結腸癌根治術的目的是徹底清除病灶,合理并充分清掃淋巴結,消除腫瘤細胞對機體的不良影響。臨床中可通過檢測腫瘤標志物水平判斷患者腫瘤惡性程度,同時還可將該類指標用于評估手術效果及患者預后。CA199是與消化系統腫瘤發生、發展密切相關的常用標志物;TK1是參與機體脫氧核糖核酸合成過程的胸苷酸激酶,其表達水平能夠在一定程度上反映腫瘤細胞惡性程度;Plk1為促增殖分子,在細胞周期運行、細胞質分離等環節具有重要作用,在腫瘤細胞內呈高表達狀態,是結直腸癌預后不良的獨立影響因子[18-20]。本研究中,中間入路患者血清CA199、TK1、Plk1水平改善狀況均優于側方入路患者,說明腹腔鏡右半結腸癌根治術中選擇中間入路較側方入路更有利于減輕惡性腫瘤的影響,這可能與中間入路更符合腫瘤根治術操作原則以及更有利于徹底清除腫瘤病灶、降低腫瘤細胞擴散風險有關。此外,惡性腫瘤具有細胞免疫抑制作用,可能會導致患者出現不同程度的免疫功能下降,而腹腔鏡右半結腸癌根治術的手術創傷雖較傳統開腹手術降低,但手術操作仍會引起機體應激,對免疫功能造成一定影響[21]。本研究中,兩組患者術后外周血T淋巴細胞亞群水平均有所降低,但術后短期內中間入路患者外周血T淋巴細胞亞群水平高于側方入路,說明中間入路的腹腔鏡右半結腸癌根治術相較于側方入路對患者免疫功能的影響更小,這可能也是中間入路患者術后胃腸功能恢復更好的原因之一。本研究還比較了兩組術后并發癥情況,發現差異并無統計學意義,提示中間入路與側方入路安全性一致。但本研究樣本量較少,且未能觀察患者長期預后情況,有待在后續研究中改進。

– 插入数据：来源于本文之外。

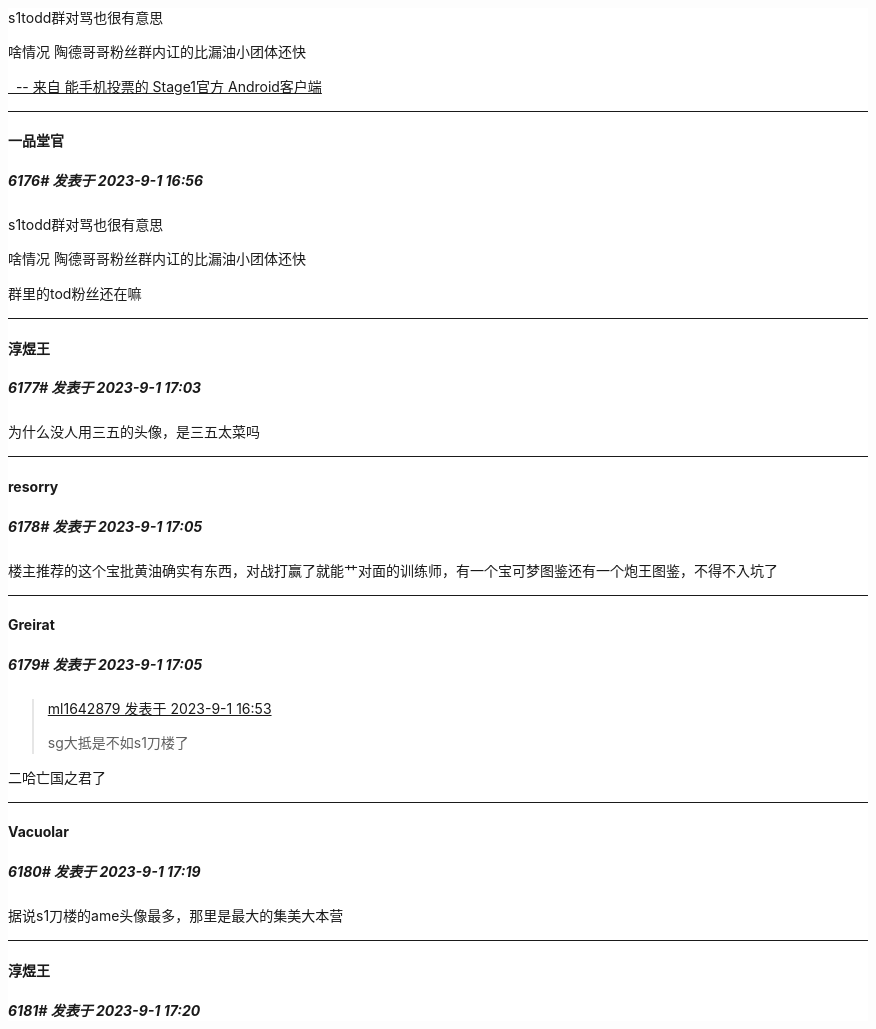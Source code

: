 s1todd群对骂也很有意思

啥情况 陶德哥哥粉丝群内讧的比漏油小团体还快

[  -- 来自 能手机投票的 Stage1官方 Android客户端](https://www.coolapk.com/apk/140634)

*****

####  一品堂官  
##### 6176#       发表于 2023-9-1 16:56

s1todd群对骂也很有意思

啥情况 陶德哥哥粉丝群内讧的比漏油小团体还快

群里的tod粉丝还在嘛


*****

####  淳煜王  
##### 6177#       发表于 2023-9-1 17:03

为什么没人用三五的头像，是三五太菜吗

*****

####  resorry  
##### 6178#       发表于 2023-9-1 17:05

楼主推荐的这个宝批黄油确实有东西，对战打赢了就能艹对面的训练师，有一个宝可梦图鉴还有一个炮王图鉴，不得不入坑了

*****

####  Greirat  
##### 6179#       发表于 2023-9-1 17:05

<blockquote><a href="httphttps://bbs.saraba1st.com/2b/forum.php?mod=redirect&amp;goto=findpost&amp;pid=62257712&amp;ptid=2146512" target="_blank">ml1642879 发表于 2023-9-1 16:53</a>

sg大抵是不如s1刀楼了</blockquote>
二哈亡国之君了


*****

####  Vacuolar  
##### 6180#       发表于 2023-9-1 17:19

据说s1刀楼的ame头像最多，那里是最大的集美大本营


*****

####  淳煜王  
##### 6181#       发表于 2023-9-1 17:20
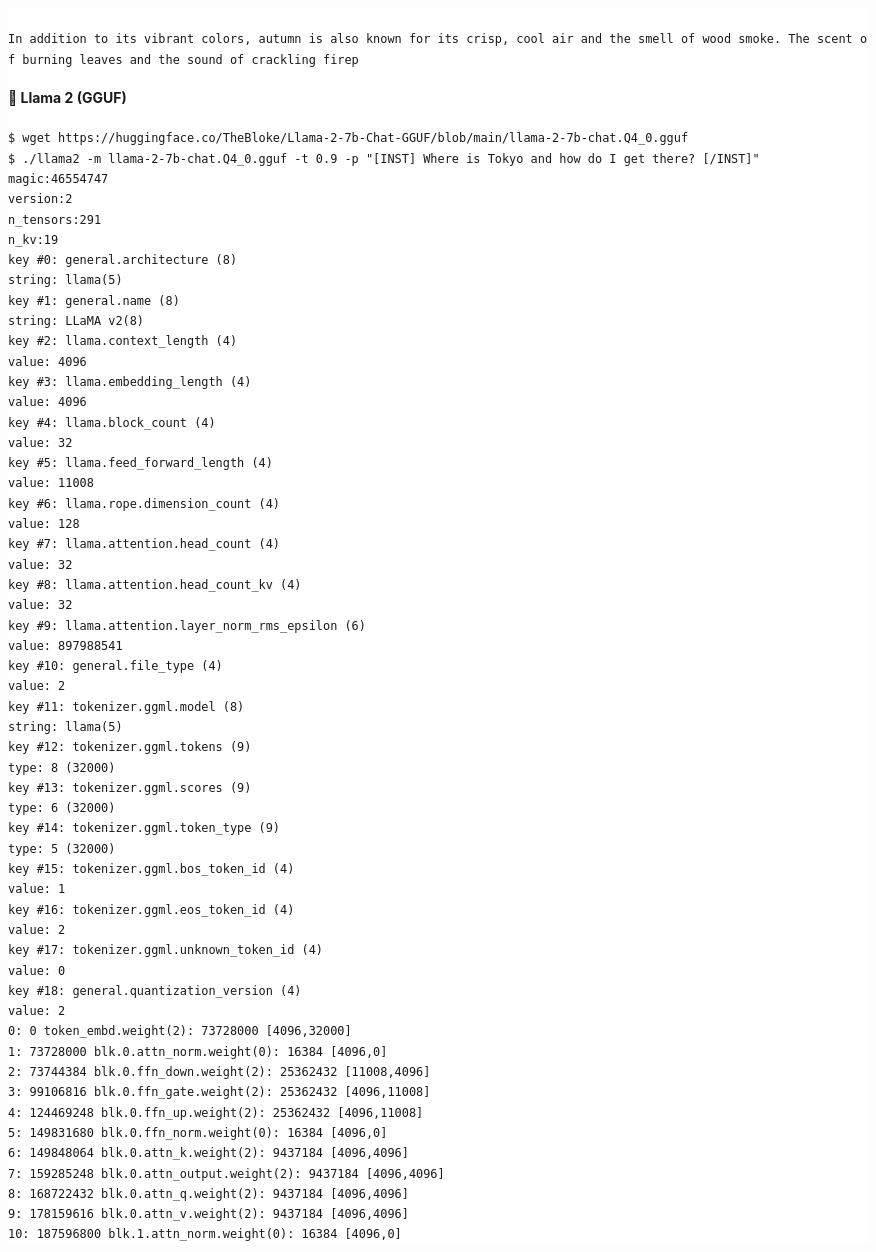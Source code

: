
 ```

In addition to its vibrant colors, autumn is also known for its crisp, cool air and the smell of wood smoke. The scent of burning leaves and the sound of crackling firep
```

#### 🦙 Llama 2 (GGUF)

```
$ wget https://huggingface.co/TheBloke/Llama-2-7b-Chat-GGUF/blob/main/llama-2-7b-chat.Q4_0.gguf
$ ./llama2 -m llama-2-7b-chat.Q4_0.gguf -t 0.9 -p "[INST] Where is Tokyo and how do I get there? [/INST]"
magic:46554747
version:2
n_tensors:291
n_kv:19
key #0: general.architecture (8)
string: llama(5)
key #1: general.name (8)
string: LLaMA v2(8)
key #2: llama.context_length (4)
value: 4096
key #3: llama.embedding_length (4)
value: 4096
key #4: llama.block_count (4)
value: 32
key #5: llama.feed_forward_length (4)
value: 11008
key #6: llama.rope.dimension_count (4)
value: 128
key #7: llama.attention.head_count (4)
value: 32
key #8: llama.attention.head_count_kv (4)
value: 32
key #9: llama.attention.layer_norm_rms_epsilon (6)
value: 897988541
key #10: general.file_type (4)
value: 2
key #11: tokenizer.ggml.model (8)
string: llama(5)
key #12: tokenizer.ggml.tokens (9)
type: 8 (32000)
key #13: tokenizer.ggml.scores (9)
type: 6 (32000)
key #14: tokenizer.ggml.token_type (9)
type: 5 (32000)
key #15: tokenizer.ggml.bos_token_id (4)
value: 1
key #16: tokenizer.ggml.eos_token_id (4)
value: 2
key #17: tokenizer.ggml.unknown_token_id (4)
value: 0
key #18: general.quantization_version (4)
value: 2
0: 0 token_embd.weight(2): 73728000 [4096,32000]
1: 73728000 blk.0.attn_norm.weight(0): 16384 [4096,0]
2: 73744384 blk.0.ffn_down.weight(2): 25362432 [11008,4096]
3: 99106816 blk.0.ffn_gate.weight(2): 25362432 [4096,11008]
4: 124469248 blk.0.ffn_up.weight(2): 25362432 [4096,11008]
5: 149831680 blk.0.ffn_norm.weight(0): 16384 [4096,0]
6: 149848064 blk.0.attn_k.weight(2): 9437184 [4096,4096]
7: 159285248 blk.0.attn_output.weight(2): 9437184 [4096,4096]
8: 168722432 blk.0.attn_q.weight(2): 9437184 [4096,4096]
9: 178159616 blk.0.attn_v.weight(2): 9437184 [4096,4096]
10: 187596800 blk.1.attn_norm.weight(0): 16384 [4096,0]
```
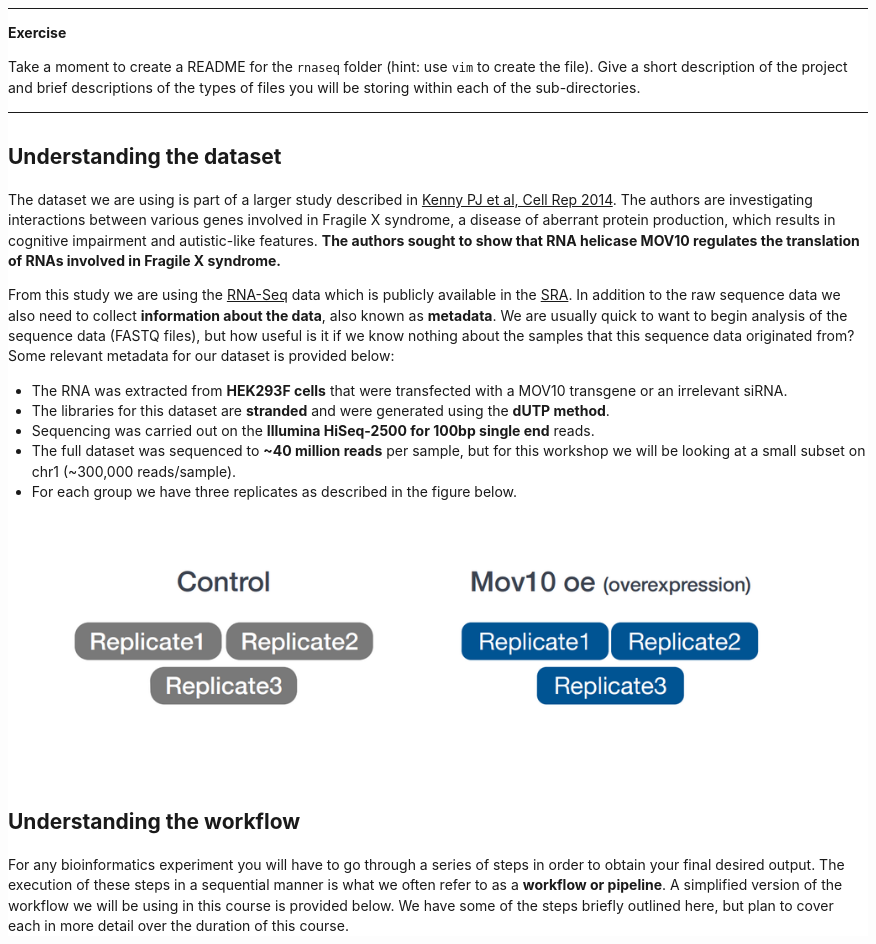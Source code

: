 ***

**Exercise**

Take a moment to create a README for the `rnaseq` folder (hint: use `vim` to create the file). Give a short description of the project and brief descriptions of the types of files you will be storing within each of the sub-directories. 

***


## Understanding the dataset
The dataset we are using is part of a larger study described in [Kenny PJ et al, Cell Rep 2014](http://www.ncbi.nlm.nih.gov/pubmed/25464849). The authors are investigating interactions between various genes involved in Fragile X syndrome, a disease of aberrant protein production, which results in cognitive impairment and autistic-like features. **The authors sought to show that RNA helicase MOV10 regulates the translation of RNAs involved in Fragile X syndrome.**

From this study we are using the [RNA-Seq](http://www.ncbi.nlm.nih.gov/geo/query/acc.cgi?acc=GSE50499) data which is publicly available in the [SRA](http://www.ncbi.nlm.nih.gov/sra). In addition to the raw sequence data we also need to collect **information about the data**, also known as **metadata**.  We are usually quick to want to begin analysis of the sequence data (FASTQ files), but how useful is it if we know nothing about the samples that this sequence data originated from? Some relevant metadata for our dataset is provided below:

* The RNA was extracted from **HEK293F cells** that were transfected with a MOV10 transgene or an irrelevant siRNA.  
* The libraries for this dataset are **stranded** and were generated using the **dUTP method**. 
* Sequencing was carried out on the **Illumina HiSeq-2500 for 100bp single end** reads. 
* The full dataset was sequenced to **~40 million reads** per sample, but for this workshop we will be looking at a small subset on chr1 (~300,000 reads/sample).
* For each group we have three replicates as described in the figure below.


![Automation](../img/exp_design.png)


## Understanding the workflow

For any bioinformatics experiment you will have to go through a series of steps in order to obtain your final desired output. The execution of these steps in a sequential manner is what we often refer to as a **workflow or pipeline**. A simplified version of the workflow we will be using in this course is provided below. We have some of the steps briefly outlined here, but plan to cover each in more detail over the duration of this course.
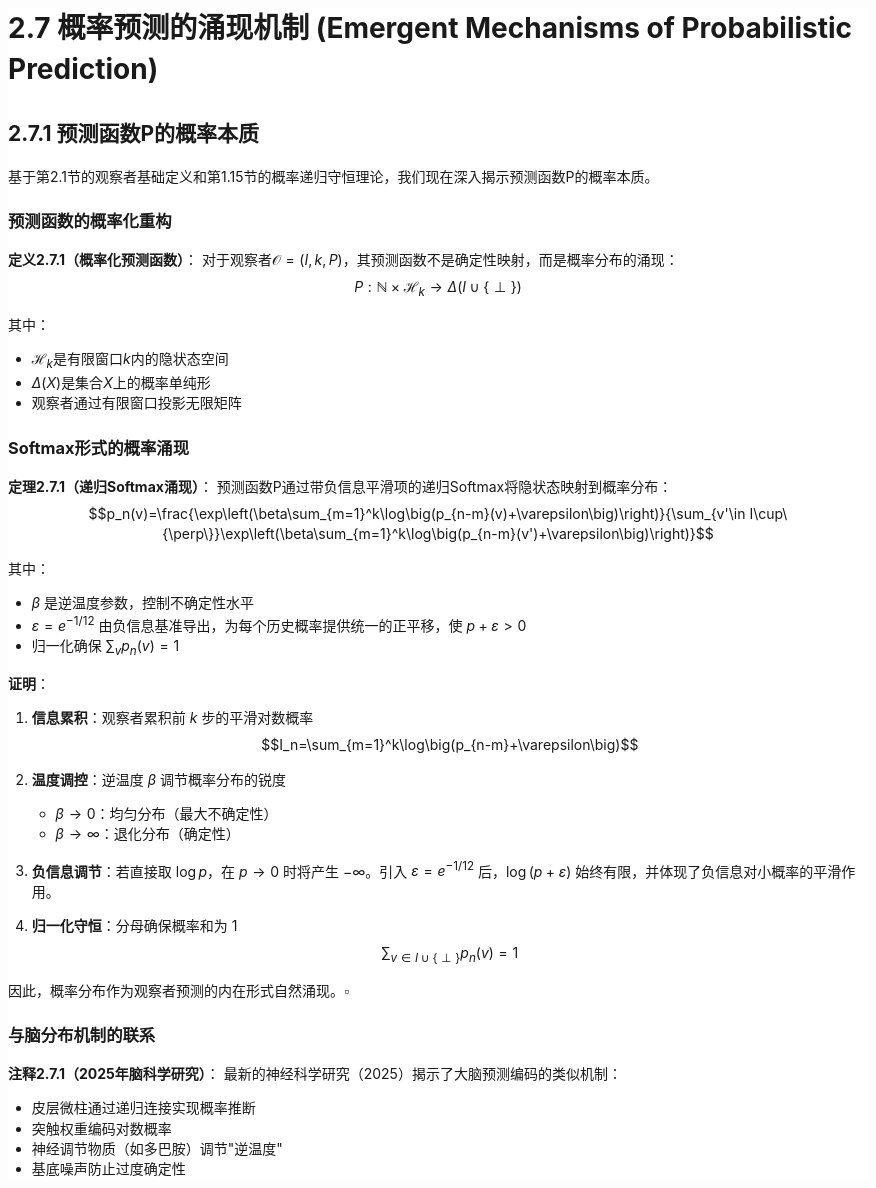 # 2.7 概率预测的涌现机制 (Emergent Mechanisms of Probabilistic Prediction)

## 2.7.1 预测函数P的概率本质

基于第2.1节的观察者基础定义和第1.15节的概率递归守恒理论，我们现在深入揭示预测函数P的概率本质。

### 预测函数的概率化重构

**定义2.7.1（概率化预测函数）**：
对于观察者$\mathcal{O} = (I, k, P)$，其预测函数不是确定性映射，而是概率分布的涌现：
$$P: \mathbb{N} \times \mathcal{H}_k \to \Delta(I \cup \{\perp\})$$

其中：
- $\mathcal{H}_k$是有限窗口$k$内的隐状态空间
- $\Delta(X)$是集合$X$上的概率单纯形
- 观察者通过有限窗口投影无限矩阵

### Softmax形式的概率涌现

**定理2.7.1（递归Softmax涌现）**：
预测函数P通过带负信息平滑项的递归Softmax将隐状态映射到概率分布：
$$p_n(v)=\frac{\exp\left(\beta\sum_{m=1}^k\log\big(p_{n-m}(v)+\varepsilon\big)\right)}{\sum_{v'\in I\cup\{\perp\}}\exp\left(\beta\sum_{m=1}^k\log\big(p_{n-m}(v')+\varepsilon\big)\right)}$$

其中：
- $\beta$ 是逆温度参数，控制不确定性水平
- $\varepsilon = e^{-1/12}$ 由负信息基准导出，为每个历史概率提供统一的正平移，使 $p+\varepsilon>0$
- 归一化确保 $\sum_v p_n(v)=1$

**证明**：
1. **信息累积**：观察者累积前 $k$ 步的平滑对数概率
   $$I_n=\sum_{m=1}^k\log\big(p_{n-m}+\varepsilon\big)$$

2. **温度调控**：逆温度 $\beta$ 调节概率分布的锐度
   - $\beta\to 0$：均匀分布（最大不确定性）
   - $\beta\to\infty$：退化分布（确定性）

3. **负信息调节**：若直接取 $\log p$，在 $p\to 0$ 时将产生 $-\infty$。引入 $\varepsilon = e^{-1/12}$ 后，$\log(p+\varepsilon)$ 始终有限，并体现了负信息对小概率的平滑作用。

4. **归一化守恒**：分母确保概率和为 1
   $$\sum_{v\in I\cup\{\perp\}}p_n(v)=1$$

因此，概率分布作为观察者预测的内在形式自然涌现。$\square$

### 与脑分布机制的联系

**注释2.7.1（2025年脑科学研究）**：
最新的神经科学研究（2025）揭示了大脑预测编码的类似机制：
- 皮层微柱通过递归连接实现概率推断
- 突触权重编码对数概率
- 神经调节物质（如多巴胺）调节"逆温度"
- 基底噪声防止过度确定性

綜上所述,在腹腔鏡右半結腸癌根治術入路選擇中,中間入路相較于側方入路具有創傷少、胃腸功能恢復快、腫瘤學安全性高、對免疫功能影響小的優勢。但對于肥胖患者中間入路可能難以充分顯露系膜血管,術野受限,使其效果受限,臨床中可根據患者實際情況合理選擇入路進行手術。